While trusts have been divided, with reference to their creation, into express trusts, implied trusts, and resulting or constructive trusts, the circumstances under which resuiting trusts may arise are too numerous to make it possible to say that resulting trusts can arise only from certain stated sets of facts, and from no other. Hence, every case must depend and be decided upon its own particular facts and circumstances. Here, the question is, Did a resulting trust arise from the particular facts and circumstances stipulated by the parties and found by the trial court?
The facts upon which a determination of that question depends are, briefly, as follows:
April 5, 1927, Fred T. Shepherd and John Dougan executed an instrument termed a Uniform Real Estate Contract, which had for its purpose the sale and purchase of the hotel property in question. At the time of its execution the Dougans paid Shepherd the sum of $7,660.27. They went into possession of the hotel property April 10, 1927, and continued making payments from time to time for a number of years, to the making of which Shepherd consented. And the Dougans, after going into possession of the hotel, paid the taxes and continued from time to time, for a period of several years, to pay the taxes on the hotel until they had expended for that purpose the sum of $2,390.44. After going into possession of the hotel the Dougans also repaired the hotel and made improvements and continued from time to time to repair the hotel and to make improvements, expending for that purpose the sum of $1305.31. And after going into possession of the hotel the Dougans also caused the hotel to be insured, and kept it insured, and for that purpose continued from time to time to pay the insurance premiums totaling $1747, to which Shepherd also consented, and accepted the benefits.
In connection with these facts and circumstances it must be remembered that Shepherd assigned said instrument to the respondents, and also that the deed from Shepherd to respondents recites a consideration of but $11,798.36. The assignment of the instrument to respondents and the consideration recited in the deed rather strongly indicate that the parties to the deed recognized and acknowledged that the Dougans had a substantial equity in the hotel property.

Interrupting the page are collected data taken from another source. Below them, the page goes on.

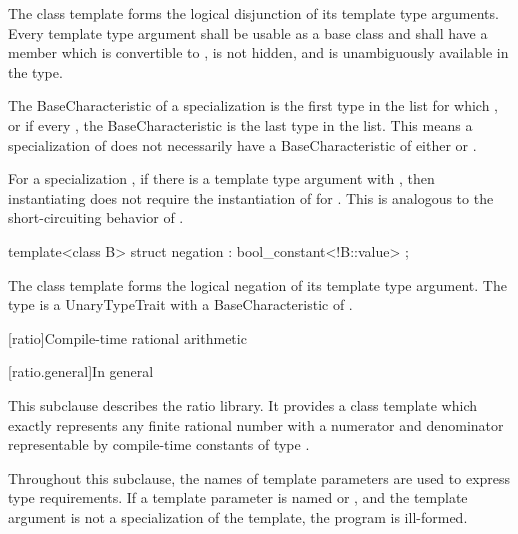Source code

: \begin{itemdescr}
\pnum
The class template 
forms the logical disjunction of its template type arguments.
Every template type argument shall be usable as a base class and
shall have a member  which
is convertible to ,
is not hidden, and
is unambiguously available in the type.

\pnum
The BaseCharacteristic of a specialization 
is the first type  in the list 
for which , or
if every ,
the BaseCharacteristic is the last type in the list.
\enternote This means a specialization of 
does not necessarily have a BaseCharacteristic
of either  or .
\exitnote

\pnum
For a specialization ,
if there is a template type argument  with ,
then instantiating 
does not require the instantiation of  for .
\enternote This is analogous to the short-circuiting behavior of \tcode{||}.
\exitnote
\end{itemdescr}

%
\begin{itemdecl}
template<class B> struct negation : bool_constant<!B::value> { };
\end{itemdecl}

\begin{itemdescr}
\pnum
The class template 
forms the logical negation of its template type argument.
The type 
is a UnaryTypeTrait with a BaseCharacteristic of .
\end{itemdescr}

[ratio]{Compile-time rational arithmetic}

[ratio.general]{In general}

\pnum
{}%
This subclause describes the ratio library. It provides a class template
 which exactly represents any finite rational number with a
numerator and denominator representable by compile-time constants of type
.

\pnum
Throughout this subclause, the names of template parameters are used to express
type requirements. If a template parameter is named  or ,
and the template argument is not a specialization of the  template,
the program is ill-formed.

That the instrument dated April 5, 1927, is void would not prevent a resulting trust from arising because a resulting trust is a trust implied by law from the transaction of the parties. It never arises out of contract or agreement that is legally enforceable, "but arises by implication of law from their acts and conduct apart from any contract, the law implying a trust where the acts of the party to be charged as trustee have been such as are in honesty and fair dealing consistent only with a purpose to hold the property in trust, notwithstanding such party may never have agreed to the trust and may have really intended to resist it." ( O'Donnell v. McCool et al., 89 Wn. 537, 154 P. 1090, 1094; 65 C. J. 368, sec. 143; see, also, National Bank v. D. W. Standrod Co., 47 Idaho 93, 100, 272 P. 700.)
Shepherd could not, as a matter of honesty and fair dealing, consent to the making of and accept payments and consent to the making of repairs, and the payment of taxes and insurance premiums, and accept the benefits, totaling $19,533.02, in the manner and as shown by the record in this case, with any purpose but to hold the hotel property in trust for the Dougans. Consequently, the law implies a purpose on his part to so hold the property, and that, too, regardless of what his actual purpose and intention was. Equity will not permit him to take the sole title to the property upon the death of his wife and thereafter continue to accept payments and deal with appellant in relation to the property as if the contract were valid and binding, without at the same time becoming liable to appellant as trustee of the fund and benefit so received. Respondents here, having notice of the terms and conditions of the instrument, and having taken an assignment thereof, and having notice of the nature of Shepherd's title and the possession of appellant, are now in no more favorable position to resist appellant's prayer than is Shepherd himself.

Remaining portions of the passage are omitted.